A partnership strategy that helps the City Year network expand its reach and impact

OUR APPROACH

Partnerships are core to City Year’s mission of supporting student success and developing the next generation of leaders. Because of its strong track record and commitment to partnership, City Year—which serves over 300 public schools in 29 cities across the country—founds its national and local offices consistently fielding partnership requests from other nonprofits and local collaboratives. Many of the requests seemed like good opportunities, but the organization wondered how many partnerships it could effectively manage and which ones would make the biggest difference in advancing its work in schools.

In 2016, City Year hired Community Wealth Partners to create a nonprofit partnership strategy that would enable it to deliberately build and manage partnerships, particularly more formalized, ongoing, one-to-one partnerships with peer organizations dedicated to supporting under-resourced schools. The goal was to create a strategic framework and disciplined business process for prioritizing collaborations that would drive the greatest gains for City Year’s students and schools; enable focused decision-making and strategic use of funding across the organization; and be responsive to the unique needs facing its communities and schools.

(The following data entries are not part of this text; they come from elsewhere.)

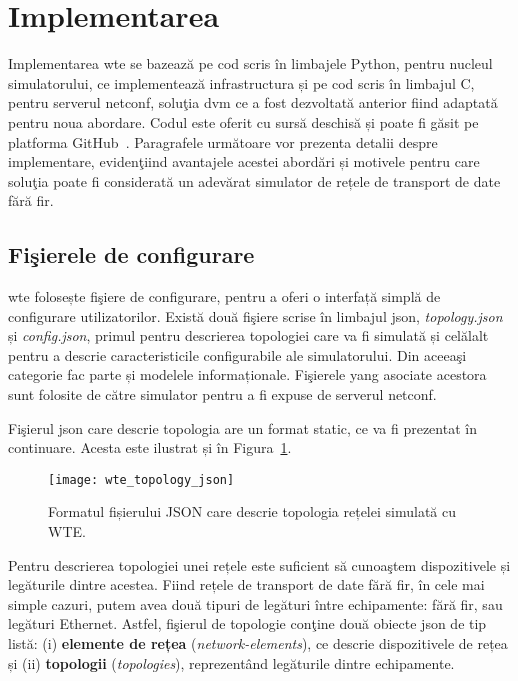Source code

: \section{Implementarea}

Implementarea \gls{wte} se bazează pe cod scris în limbajele Python, pentru nucleul simulatorului, ce implementează infrastructura și pe cod scris în limbajul C, pentru serverul \gls{netconf}, soluţia \gls{dvm} ce a fost dezvoltată anterior fiind adaptată pentru noua abordare. Codul este oferit cu sursă deschisă și poate fi găsit pe platforma GitHub~\cite{wte2017}. Paragrafele următoare vor prezenta detalii despre implementare, evidenţiind avantajele acestei abordări și motivele pentru care soluţia poate fi considerată un adevărat simulator de rețele de transport de date fără fir. 

\subsection{Fişierele de configurare}

\gls{wte} folosește fişiere de configurare, pentru a oferi o interfață simplă de configurare utilizatorilor. Există două fişiere scrise în limbajul \gls{json}, \textit{topology.json} și \textit{config.json}, primul pentru descrierea topologiei care va fi simulată și celălalt pentru a descrie caracteristicile configurabile ale simulatorului. Din aceeaşi categorie fac parte și modelele informaționale. Fişierele \gls{yang} asociate acestora sunt folosite de către simulator pentru a fi expuse de serverul \gls{netconf}.

Fişierul \gls{json} care descrie topologia are un format static, ce va fi prezentat în continuare. Acesta este ilustrat și în Figura~\ref{fig:wte_topology_json}.

\begin{figure}[h]
	\centering
	\texttt{[image: wte\_topology\_json]}
	\caption{Formatul fișierului JSON care descrie topologia rețelei simulată cu WTE.}
	\label{fig:wte_topology_json}
\end{figure}

Pentru descrierea topologiei unei rețele este suficient să cunoaştem dispozitivele și legăturile dintre acestea. Fiind rețele de transport de date fără fir, în cele mai simple cazuri, putem avea două tipuri de legături între echipamente: fără fir, sau legături Ethernet. Astfel, fişierul de topologie conţine două obiecte \gls{json} de tip listă: (i) \textbf{elemente de rețea} (\textit{network-elements}), ce descrie dispozitivele de rețea și (ii) \textbf{topologii} (\textit{topologies}), reprezentând legăturile dintre echipamente.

As a first step in this project, we worked with City Year’s national office to understand the organization’s diverse perspectives on partnerships; identify partnership areas that would deliver the highest return on investment for students and schools; prioritize among those partnership areas; and develop a clear set of criteria for assessing potential partnerships with specific organizations. We co-created a strategy that was flexible enough for partnerships to be implemented in different ways based on the unique needs of each of the nonprofit’s 29 locations. We also helped develop a business process, management tools, and a three-year roadmap to guide City Year in implementing the partnership strategy, along with a vision for a “proof of concept” pilot so the organization could further test and refine the partnership strategy and management approach.

A strategy to deliberately build

and manage partnerships

EARLY OUTCOMES

Through the process, City Year identified summer learning as a priority area for expanding its impact to make sure children are getting year-round support. In 2018, the nonprofit piloted a partnership with BELL (Building Educated Leaders for Life), which designs and delivers summer and afterschool learning experiences. Results from the small pilot programs in Boston and Providence demonstrated that students who participated in BELL’s summer programs from City Year partner schools (called BELL scholars) made gains in math and literacy similar to what BELL achieved nationally. In the summer of 2018, BELL scholars gained on average two months in literacy skills and two and a half months in math skills. While the partnership strategy work will take time to fully implement, City Year continues to learn and refine its approach.